_Task objective_
Upon reaching the line containing "that $||x+y||_p\le ||x||_p+||y||_p$", output that line and all remaining lines exactly, through the end of the entries, and output nothing before it.

_Provided data_
*** Begin section ***
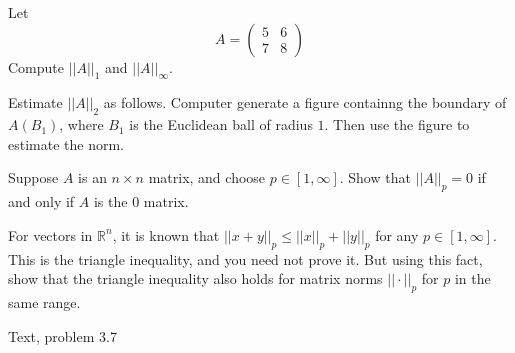 \documentclass[minion]{homework}
\newcommand{\Reals}{\mathbb{R}}
\begin{document}
\begin{problems}
\newpage
\problem 
\begin{subproblems}
\item Let 
\[
A=\begin{pmatrix} 5 & 6\\
7 & 8 \end{pmatrix}
\]
Compute $||A||_1$ and $||A||_\infty$.
\item Estimate $||A||_2$ as follows.  Computer generate a figure
containng the boundary of $A(B_1)$, where $B_1$ is the Euclidean 
ball of radius $1$.  Then use the figure to estimate the norm.
\item Suppose $A$ is an $n\times n$ matrix, and choose $p\in [1,\infty]$.
Show that $||A||_p=0$ if and only if $A$ is the 0 matrix.
\item For vectors in $\Reals^n$, it is known that $||x+y||_p\le ||x||_p+||y||_p$
for any $p\in [1,\infty]$.  This is the triangle inequality, and you need
not prove it.  But using this fact, show that the triangle inequality
also holds for matrix norms $||\cdot||_p$ for $p$ in the same range.
\end{subproblems}

\problem Text, problem 3.7

\end{problems}
\end{document}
*** End section ***
_Result of this exercise_
\item For vectors in $\Reals^n$, it is known that $||x+y||_p\le ||x||_p+||y||_p$
for any $p\in [1,\infty]$.  This is the triangle inequality, and you need
not prove it.  But using this fact, show that the triangle inequality
also holds for matrix norms $||\cdot||_p$ for $p$ in the same range.
\end{subproblems}

\problem Text, problem 3.7

\end{problems}
\end{document}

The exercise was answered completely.